That man is the noblest creature may also be inferred from the fact that no other creature has yet contested this claim.

I cannot say whether things will get better if we change; what I can say is that they must change if they are to get better.

The most dangerous of all falsehoods is a slightly distorted truth.

Nothing contributes more to a person's peace of mind than having no opinions at all.

The thoughts written on the walls of madhouses by their inmates might be worth publicizing.

Don't judge a man by his opinions, but what his opinions have made of him.

Perhaps in time the so-called Dark Ages will be thought of as including our own.

A book which, above all others in the world, should be forbidden, is a catalogue of forbidden books.

We accumulate our opinions at an age when our understanding is at its weakest.

A sure sign of a good book is that you like it more the older you get.

The man was such an intellectual he was of almost no use.

It is almost impossible to carry the torch of truth through a crowd without singeing somebody's beard.

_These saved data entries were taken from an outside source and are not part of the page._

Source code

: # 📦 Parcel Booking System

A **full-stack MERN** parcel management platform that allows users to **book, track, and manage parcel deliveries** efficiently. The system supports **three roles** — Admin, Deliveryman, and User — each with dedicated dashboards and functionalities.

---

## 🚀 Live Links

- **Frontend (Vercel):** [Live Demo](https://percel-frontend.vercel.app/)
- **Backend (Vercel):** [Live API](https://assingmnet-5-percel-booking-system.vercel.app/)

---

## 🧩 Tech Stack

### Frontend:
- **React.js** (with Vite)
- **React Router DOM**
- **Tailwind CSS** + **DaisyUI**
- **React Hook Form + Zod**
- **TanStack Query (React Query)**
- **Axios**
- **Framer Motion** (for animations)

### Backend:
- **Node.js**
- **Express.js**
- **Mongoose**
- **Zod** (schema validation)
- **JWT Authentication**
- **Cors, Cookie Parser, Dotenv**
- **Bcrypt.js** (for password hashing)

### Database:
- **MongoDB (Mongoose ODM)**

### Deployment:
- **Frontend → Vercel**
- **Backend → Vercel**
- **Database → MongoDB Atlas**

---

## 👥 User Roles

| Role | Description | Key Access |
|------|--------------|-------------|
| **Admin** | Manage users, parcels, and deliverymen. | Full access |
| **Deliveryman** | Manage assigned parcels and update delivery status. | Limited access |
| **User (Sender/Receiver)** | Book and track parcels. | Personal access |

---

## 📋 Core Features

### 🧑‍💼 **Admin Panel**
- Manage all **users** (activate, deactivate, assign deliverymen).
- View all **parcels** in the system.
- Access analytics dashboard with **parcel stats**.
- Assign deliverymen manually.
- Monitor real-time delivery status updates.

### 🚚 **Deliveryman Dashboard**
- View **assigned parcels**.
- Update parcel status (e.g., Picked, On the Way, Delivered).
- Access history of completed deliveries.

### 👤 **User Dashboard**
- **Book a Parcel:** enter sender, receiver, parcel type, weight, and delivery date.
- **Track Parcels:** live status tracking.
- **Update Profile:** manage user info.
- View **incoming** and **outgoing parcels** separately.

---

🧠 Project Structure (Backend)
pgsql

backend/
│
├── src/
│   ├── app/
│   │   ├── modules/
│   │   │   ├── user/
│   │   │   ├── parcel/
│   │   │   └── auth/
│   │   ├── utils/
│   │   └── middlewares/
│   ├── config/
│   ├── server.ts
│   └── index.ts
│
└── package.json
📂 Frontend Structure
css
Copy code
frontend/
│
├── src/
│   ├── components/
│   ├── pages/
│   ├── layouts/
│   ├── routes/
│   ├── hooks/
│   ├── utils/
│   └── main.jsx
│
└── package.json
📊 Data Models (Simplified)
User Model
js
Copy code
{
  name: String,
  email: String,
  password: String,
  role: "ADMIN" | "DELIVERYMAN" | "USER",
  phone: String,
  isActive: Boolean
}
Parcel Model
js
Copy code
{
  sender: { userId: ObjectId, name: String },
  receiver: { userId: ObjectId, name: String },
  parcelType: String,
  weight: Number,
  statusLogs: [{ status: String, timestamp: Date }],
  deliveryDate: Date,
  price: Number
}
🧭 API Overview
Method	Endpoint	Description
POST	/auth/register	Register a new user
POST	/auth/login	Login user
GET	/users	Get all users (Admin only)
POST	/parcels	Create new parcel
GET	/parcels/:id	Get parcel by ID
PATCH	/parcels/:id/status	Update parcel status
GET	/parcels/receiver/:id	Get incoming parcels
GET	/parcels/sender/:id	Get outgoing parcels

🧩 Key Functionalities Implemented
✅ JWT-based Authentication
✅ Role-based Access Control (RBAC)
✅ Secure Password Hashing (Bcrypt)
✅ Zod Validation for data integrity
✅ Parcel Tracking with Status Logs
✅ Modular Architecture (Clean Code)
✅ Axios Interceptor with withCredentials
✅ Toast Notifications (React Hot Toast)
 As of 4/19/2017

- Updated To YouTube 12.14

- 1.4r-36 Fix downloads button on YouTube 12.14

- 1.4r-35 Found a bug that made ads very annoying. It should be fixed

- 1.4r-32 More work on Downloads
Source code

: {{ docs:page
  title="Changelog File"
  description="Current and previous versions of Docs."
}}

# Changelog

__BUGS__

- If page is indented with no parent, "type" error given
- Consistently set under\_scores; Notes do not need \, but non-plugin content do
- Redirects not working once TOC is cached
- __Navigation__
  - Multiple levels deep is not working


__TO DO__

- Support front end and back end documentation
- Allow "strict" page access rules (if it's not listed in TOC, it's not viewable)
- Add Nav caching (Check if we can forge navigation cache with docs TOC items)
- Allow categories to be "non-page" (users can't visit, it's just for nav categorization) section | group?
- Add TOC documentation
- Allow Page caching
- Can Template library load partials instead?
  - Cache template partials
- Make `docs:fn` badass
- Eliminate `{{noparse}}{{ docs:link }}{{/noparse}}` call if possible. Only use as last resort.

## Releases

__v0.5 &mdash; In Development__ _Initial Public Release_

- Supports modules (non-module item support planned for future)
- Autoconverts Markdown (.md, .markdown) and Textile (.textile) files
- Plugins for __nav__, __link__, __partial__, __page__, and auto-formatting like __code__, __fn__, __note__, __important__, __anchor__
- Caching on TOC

Virtue by premeditation isn't worth much.

What is called an acute knowledge of human nature is mostly nothing but the observer's own weaknesses reflected back from others.

There is no more important rule of conduct in the world than this: attach yourself as much as you can to people who are abler than you and yet not so very different that you cannot understand them.

I have remarked very clearly that I am often of one opinion when I am lying down and of another when I am standing up.

The Greeks possessed a knowledge of human nature we seem hardly able to attain to without passing through the strengthening hibernation of a new barbarism.

If you are going to build something in the air it is always better to build castles than houses of cards.

One has to do something new in order to see something new.

It is a question whether, when we break a murderer on the wheel, we do not fall into the error a child makes when it hits the chair it has bumped into.

God created man in his own image, says the Bible; the philosophers do the exact opposite, they create God in theirs.

Everyone is a genius at least once a year. The real geniuses simply have their bright ideas closer together.

A person reveals his character by nothing so clearly as the joke he resents.

The American who first discovered Columbus made a bad discovery.

There are very many people who read simply to prevent themselves from thinking.

I am convinced we do not only love ourselves in others but hate ourselves in others too.

Doubt must be no more than vigilance, otherwise it can become dangerous.

There are people who believe everything is sane and sensible that is done with a solemn face.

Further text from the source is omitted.